Prompt. Could you set down exactly the lines of the data below, starting at the one that holds "[BOJ](https://acmicpc.net/user/jhseo1107)" and ending at the one that holds "Then he will try to draw the word’s meaning.", both included, and only those?

(Data items)
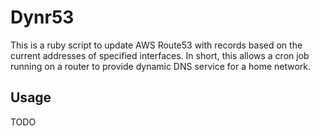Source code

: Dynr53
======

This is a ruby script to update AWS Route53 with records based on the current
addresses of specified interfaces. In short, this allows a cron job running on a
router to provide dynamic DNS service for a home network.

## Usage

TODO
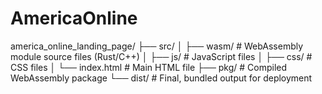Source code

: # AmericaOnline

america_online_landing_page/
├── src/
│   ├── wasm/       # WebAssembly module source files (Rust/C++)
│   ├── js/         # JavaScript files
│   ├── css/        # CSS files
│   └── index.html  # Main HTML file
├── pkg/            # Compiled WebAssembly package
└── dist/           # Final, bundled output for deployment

* * *

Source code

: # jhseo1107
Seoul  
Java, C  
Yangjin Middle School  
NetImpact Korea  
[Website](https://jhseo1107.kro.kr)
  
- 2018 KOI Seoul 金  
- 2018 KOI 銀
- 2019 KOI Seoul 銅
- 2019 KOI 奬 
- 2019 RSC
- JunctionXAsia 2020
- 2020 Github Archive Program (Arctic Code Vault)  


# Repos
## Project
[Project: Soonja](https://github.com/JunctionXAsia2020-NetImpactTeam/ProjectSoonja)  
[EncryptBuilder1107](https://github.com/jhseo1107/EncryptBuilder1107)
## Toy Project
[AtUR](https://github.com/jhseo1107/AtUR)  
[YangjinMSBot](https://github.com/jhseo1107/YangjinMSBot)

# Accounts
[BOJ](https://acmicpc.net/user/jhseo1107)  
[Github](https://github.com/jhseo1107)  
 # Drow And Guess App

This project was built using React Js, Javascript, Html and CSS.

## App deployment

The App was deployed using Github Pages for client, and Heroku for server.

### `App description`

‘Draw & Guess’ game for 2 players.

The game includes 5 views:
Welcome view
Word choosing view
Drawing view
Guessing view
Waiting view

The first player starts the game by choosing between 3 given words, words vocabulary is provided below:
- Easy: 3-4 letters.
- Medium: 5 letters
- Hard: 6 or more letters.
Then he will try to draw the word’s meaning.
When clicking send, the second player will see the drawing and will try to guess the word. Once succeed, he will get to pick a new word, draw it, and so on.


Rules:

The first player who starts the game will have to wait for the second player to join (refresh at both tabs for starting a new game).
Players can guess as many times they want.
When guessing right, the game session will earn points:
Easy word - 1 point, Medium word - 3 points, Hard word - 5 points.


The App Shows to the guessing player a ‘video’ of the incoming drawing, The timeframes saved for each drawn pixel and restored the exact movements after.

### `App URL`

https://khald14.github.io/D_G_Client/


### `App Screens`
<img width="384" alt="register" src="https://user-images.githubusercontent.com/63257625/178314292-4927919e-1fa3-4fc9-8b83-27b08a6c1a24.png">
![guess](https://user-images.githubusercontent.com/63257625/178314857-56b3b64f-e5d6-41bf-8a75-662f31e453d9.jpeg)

==

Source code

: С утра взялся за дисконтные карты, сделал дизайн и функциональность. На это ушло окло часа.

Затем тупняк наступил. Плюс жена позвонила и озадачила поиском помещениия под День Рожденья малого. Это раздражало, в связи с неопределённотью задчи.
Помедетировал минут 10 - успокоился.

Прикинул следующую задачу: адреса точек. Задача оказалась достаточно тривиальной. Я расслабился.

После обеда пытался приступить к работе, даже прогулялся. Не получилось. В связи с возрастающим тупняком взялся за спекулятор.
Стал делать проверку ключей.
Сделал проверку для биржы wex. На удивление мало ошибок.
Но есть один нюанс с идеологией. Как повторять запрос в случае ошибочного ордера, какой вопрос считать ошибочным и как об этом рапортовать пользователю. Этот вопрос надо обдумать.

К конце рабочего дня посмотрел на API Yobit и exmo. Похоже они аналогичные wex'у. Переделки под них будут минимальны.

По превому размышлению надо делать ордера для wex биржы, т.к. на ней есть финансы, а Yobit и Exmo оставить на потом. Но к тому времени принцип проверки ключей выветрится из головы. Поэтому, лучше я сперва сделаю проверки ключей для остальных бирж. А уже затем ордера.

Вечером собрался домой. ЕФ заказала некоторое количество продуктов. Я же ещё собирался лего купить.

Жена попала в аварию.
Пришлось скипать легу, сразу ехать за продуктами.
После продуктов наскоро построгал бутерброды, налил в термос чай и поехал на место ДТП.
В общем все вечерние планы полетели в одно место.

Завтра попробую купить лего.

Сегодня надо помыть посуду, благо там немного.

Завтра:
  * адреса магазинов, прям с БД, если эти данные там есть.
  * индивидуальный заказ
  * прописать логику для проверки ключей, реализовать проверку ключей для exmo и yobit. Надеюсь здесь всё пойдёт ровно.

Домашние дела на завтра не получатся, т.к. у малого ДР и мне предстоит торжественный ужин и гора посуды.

Answer box.
[BOJ](https://acmicpc.net/user/jhseo1107)  
[Github](https://github.com/jhseo1107)  
 # Drow And Guess App

This project was built using React Js, Javascript, Html and CSS.

## App deployment

The App was deployed using Github Pages for client, and Heroku for server.

### `App description`

‘Draw & Guess’ game for 2 players.

The game includes 5 views:
Welcome view
Word choosing view
Drawing view
Guessing view
Waiting view

The first player starts the game by choosing between 3 given words, words vocabulary is provided below:
- Easy: 3-4 letters.
- Medium: 5 letters
- Hard: 6 or more letters.
Then he will try to draw the word’s meaning.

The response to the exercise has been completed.